In the wake of the deadliest terrorist attack on western soil since September 11, 2001, a debate has been raging over whether or not western countries should accept refugees from Syria amidst the continued fighting in that country. Although both sides of the debate may have sound arguments, what remains clear is that a seeping prejudice has been brewing in some quarters of the rhetoric—both internationally as well as in the United States.
Prejudice, racism, and bias are as old as the human race, but these unfortunate attitudes and behaviors always seem to emerge in crisis situations stronger and more enhanced, such as after the attacks in Paris in recent weeks. So far, some have declared that refuges from Syria are not welcome in the United States. Before such a stance becomes policy, it may be helpful to explore prejudice and how to avoid it.
Gordon Allport, who had conducted influential social psychology research in the 1950s and ‘60s, found that, “[c]ontact between members of different groups—be they religious, ethnic, or tribal—helps reduce prejudice and fosters friendly intergroup relations.” In other words, the more meaningful time an individual spends with members of an outgroup, the less likely that individual will develop prejudices toward that group. It appears to be a simple idea, yet it remains a powerful one.

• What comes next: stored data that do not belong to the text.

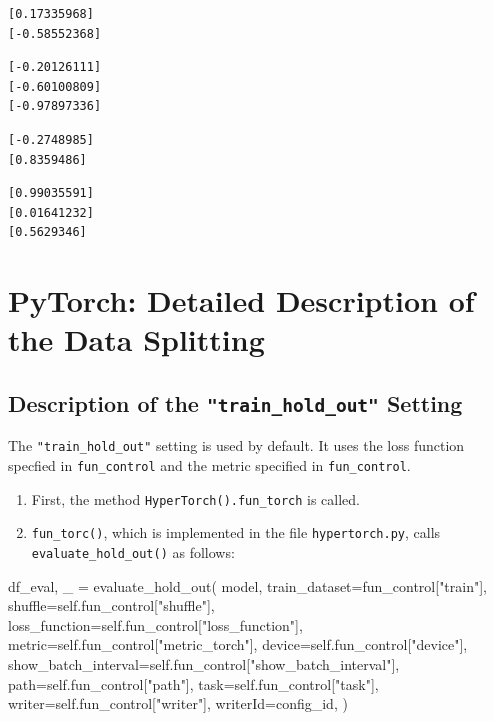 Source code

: \documentclass[
  letterpaper,
  DIV=11,
  numbers=noendperiod]{scrreprt}
\newenvironment{Shaded}{\begin{snugshade}}{\end{snugshade}}
\newcommand{\NormalTok}[1]{\textcolor[rgb]{0.00,0.23,0.31}{#1}}
\providecommand{\tightlist}{%
  \setlength{\itemsep}{0pt}\setlength{\parskip}{0pt}}\usepackage{longtable,booktabs,array}
\begin{document}
\begin{verbatim}
[0.17335968]
[-0.58552368]
\end{verbatim}

\begin{verbatim}
[-0.20126111]
[-0.60100809]
[-0.97897336]
\end{verbatim}

\begin{verbatim}
[-0.2748985]
[0.8359486]
\end{verbatim}

\begin{verbatim}
[0.99035591]
[0.01641232]
[0.5629346]
\end{verbatim}

\newpage{}

\hypertarget{sec-detailed-data-splitting}{%
\section{PyTorch: Detailed Description of the Data
Splitting}\label{sec-detailed-data-splitting}}

\hypertarget{description-of-the-train_hold_out-setting}{%
\subsection{\texorpdfstring{Description of the
\texttt{"train\_hold\_out"}
Setting}{Description of the "train\_hold\_out" Setting}}\label{description-of-the-train_hold_out-setting}}

The \texttt{"train\_hold\_out"} setting is used by default. It uses the
loss function specfied in \texttt{fun\_control} and the metric specified
in \texttt{fun\_control}.

\begin{enumerate}
\def\labelenumi{\arabic{enumi}.}
\tightlist
\item
  First, the method \texttt{HyperTorch().fun\_torch} is called.
\item
  \texttt{fun\_torc()}, which is implemented in the file
  \texttt{hypertorch.py}, calls \texttt{evaluate\_hold\_out()} as
  follows:
\end{enumerate}

\begin{Shaded}
\begin{Highlighting}[]
\NormalTok{df\_eval, \_ = evaluate\_hold\_out(}
\NormalTok{    model,}
\NormalTok{    train\_dataset=fun\_control["train"],}
\NormalTok{    shuffle=self.fun\_control["shuffle"],}
\NormalTok{    loss\_function=self.fun\_control["loss\_function"],}
\NormalTok{    metric=self.fun\_control["metric\_torch"],}
\NormalTok{    device=self.fun\_control["device"],}
\NormalTok{    show\_batch\_interval=self.fun\_control["show\_batch\_interval"],}
\NormalTok{    path=self.fun\_control["path"],}
\NormalTok{    task=self.fun\_control["task"],}
\NormalTok{    writer=self.fun\_control["writer"],}
\NormalTok{    writerId=config\_id,}
\NormalTok{)}
\end{Highlighting}
\end{Shaded}
\end{document}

Much research time and journal space has been invested in studying prejudice. One unfortunate fact has emerged: Prejudice appears to have early roots, beginning in childhood. According to Christian Jarett, “Young children show a preference for playing with children of the same skin color or with other kids who simply happen to be wearing similar clothes. In adulthood,” Jarett continues, “in extreme cases, this instinct for prejudice can lead us to dehumanize those we consider to be outsiders.”
And this makes Allport ever more important. If prejudice appears early in life and is learned, that means it can potentially be unlearned. Indeed, individuals may want to remain extra cautious about their thinking when it comes to outgroups.
On the whole, Allport’s thesis has survived critical scrutiny and has been generally accepted among social psychologists and anthropologists. One criticism, to be fair, according to Jarett remains that much of the research into Allport’s contact hypothesis is that it remains cross-sectional. In research parlance, this means that study participants have been study at the same time and in different groups. There is nothing wrong with cross-sectional studies. They are used all the time from studies on nutrition to studies on crime, but sometimes they may not be as credible as their “longitudinal” (or long-term study) counterparts. Nevertheless, the contact hypothesis remains a prevailing social reality.
Jarrett, C. (2011). 30-second psychology: The 50 most thought-provoking psychology theories, each explained in half a minute. Sydney: Murdoch Books.